Luxury Buyers Will Lose Their Anonymity
Condominiums at the Time Warner Center were found to have a number of hidden owners over a decade who had been the subjects of government investigations. Credit Edward Caruso for The New York Times
WASHINGTON – Jan. 13, 2016 – A pilot program to uncover the names of luxury real estate buyers in Miami-Dade County and New York City could one day expand nationwide if it proves successful.
The recently announced program by the U.S. Treasury Department stems, in part, from a series of stories published by The New York Times. It’s the first time U.S. authorities have demanded the names of cash buyers.

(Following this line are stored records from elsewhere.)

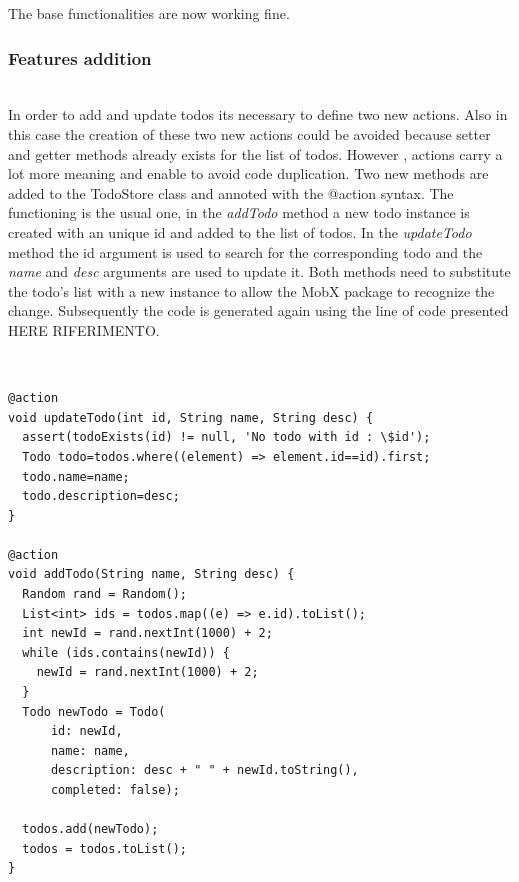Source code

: The base functionalities are now working fine.
\subsubsection{Features addition} \mbox{}\\ \label{par:todo_app_inherited_widget_introduction}In order to add and update todos its necessary to define two new actions. Also in this case the creation of these two new actions could be avoided because setter and getter methods already exists for the list of todos. However , actions carry a lot more meaning and enable to avoid code duplication. Two new methods are added to the TodoStore class and annoted with the @action syntax. The functioning is the usual one, in the \textit{addTodo} method a new todo instance is created with an unique id and added to the list of todos. In the \textit{updateTodo} method the id argument is used to search for the corresponding todo and the \textit{name} and \textit{desc} arguments are used to update it. Both methods need to substitute the todo’s list with a new instance to allow the MobX package to recognize the change. Subsequently the code is generated again using the line of code presented HERE RIFERIMENTO.
\begin{code}
\mbox{}\\
 \mbox{}
		\label{code:2.14}
\begin{verbatim}
@action
void updateTodo(int id, String name, String desc) {
  assert(todoExists(id) != null, 'No todo with id : \$id');
  Todo todo=todos.where((element) => element.id==id).first;
  todo.name=name;
  todo.description=desc;
}

@action
void addTodo(String name, String desc) {
  Random rand = Random();
  List<int> ids = todos.map((e) => e.id).toList();
  int newId = rand.nextInt(1000) + 2;
  while (ids.contains(newId)) {
    newId = rand.nextInt(1000) + 2;
  }
  Todo newTodo = Todo(
      id: newId,
      name: name,
      description: desc + " " + newId.toString(),
      completed: false);

  todos.add(newTodo);
  todos = todos.toList();
}
\end{verbatim}
\mbox{}
\end{code}

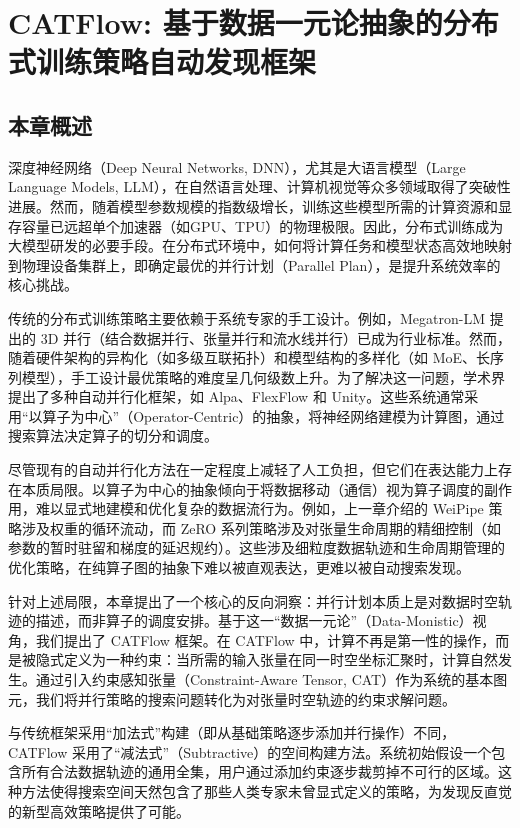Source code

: 
\chapter{CATFlow: 基于数据一元论抽象的分布式训练策略自动发现框架}

\section{本章概述}

深度神经网络（Deep Neural Networks, DNN），尤其是大语言模型（Large Language Models, LLM），在自然语言处理、计算机视觉等众多领域取得了突破性进展。然而，随着模型参数规模的指数级增长，训练这些模型所需的计算资源和显存容量已远超单个加速器（如GPU、TPU）的物理极限。因此，分布式训练成为大模型研发的必要手段。在分布式环境中，如何将计算任务和模型状态高效地映射到物理设备集群上，即确定最优的并行计划（Parallel Plan），是提升系统效率的核心挑战。

传统的分布式训练策略主要依赖于系统专家的手工设计。例如，Megatron-LM 提出的 3D 并行（结合数据并行、张量并行和流水线并行）已成为行业标准。然而，随着硬件架构的异构化（如多级互联拓扑）和模型结构的多样化（如 MoE、长序列模型），手工设计最优策略的难度呈几何级数上升。为了解决这一问题，学术界提出了多种自动并行化框架，如 Alpa、FlexFlow 和 Unity。这些系统通常采用“以算子为中心”（Operator-Centric）的抽象，将神经网络建模为计算图，通过搜索算法决定算子的切分和调度。

尽管现有的自动并行化方法在一定程度上减轻了人工负担，但它们在表达能力上存在本质局限。以算子为中心的抽象倾向于将数据移动（通信）视为算子调度的副作用，难以显式地建模和优化复杂的数据流行为。例如，上一章介绍的 WeiPipe 策略涉及权重的循环流动，而 ZeRO 系列策略涉及对张量生命周期的精细控制（如参数的暂时驻留和梯度的延迟规约）。这些涉及细粒度数据轨迹和生命周期管理的优化策略，在纯算子图的抽象下难以被直观表达，更难以被自动搜索发现。

针对上述局限，本章提出了一个核心的反向洞察：并行计划本质上是对数据时空轨迹的描述，而非算子的调度安排。基于这一“数据一元论”（Data-Monistic）视角，我们提出了 CATFlow 框架。在 CATFlow 中，计算不再是第一性的操作，而是被隐式定义为一种约束：当所需的输入张量在同一时空坐标汇聚时，计算自然发生。通过引入约束感知张量（Constraint-Aware Tensor, CAT）作为系统的基本图元，我们将并行策略的搜索问题转化为对张量时空轨迹的约束求解问题。

与传统框架采用“加法式”构建（即从基础策略逐步添加并行操作）不同，CATFlow 采用了“减法式”（Subtractive）的空间构建方法。系统初始假设一个包含所有合法数据轨迹的通用全集，用户通过添加约束逐步裁剪掉不可行的区域。这种方法使得搜索空间天然包含了那些人类专家未曾显式定义的策略，为发现反直觉的新型高效策略提供了可能。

In Miami-Dade County, the rule will apply to all cash sales worth more than $1 million; in New York City, it applies to sales $3 million or higher. The test program runs from March through August.
“We are concerned about the possibility that dirty money is being put into luxury real estate,” says Jennifer Shasky Calvery, director of the Financial Crimes Enforcement Network. “We think some of the bigger risk is around the least transparent transactions.”
According to The New York Times, the Treasury Department isn’t the only federal agency boosting its oversight of luxury home sales’ potential to hide ill-gotten gains. The Justice Department will start to focus on real estate deals separately rather than include them in bigger transactions; and the Federal Bureau of Investigation (FBI) plans to create a new unit that focuses on money laundering with real estate “a central emphasis.”
According to the Treasury Department, it will focus on shell company buyers of upscale real estate, which are often LLCs, partnerships or other financial entities. It will require title insurance companies to discover buyers actual identifies and report the information.
Shell buyers are legal but “often mask their identities by layering companies on top of other shell companies,” according to the newspaper. “Buyers also commonly fill out LLC formation papers using the names of lawyers or other placeholders, often called ‘nominees,’ instead of their own names.”
Under Treasury rules, a “beneficial owner” – one whose name must be sent to the department – are “each individual who, directly or indirectly, owns 25 percent or more of the equity interests.”
“Repeated anecdotal information where we see criminals of different stripes putting money into real estate all suggest to us that this is an area we need to pay attention to,” says Calvary.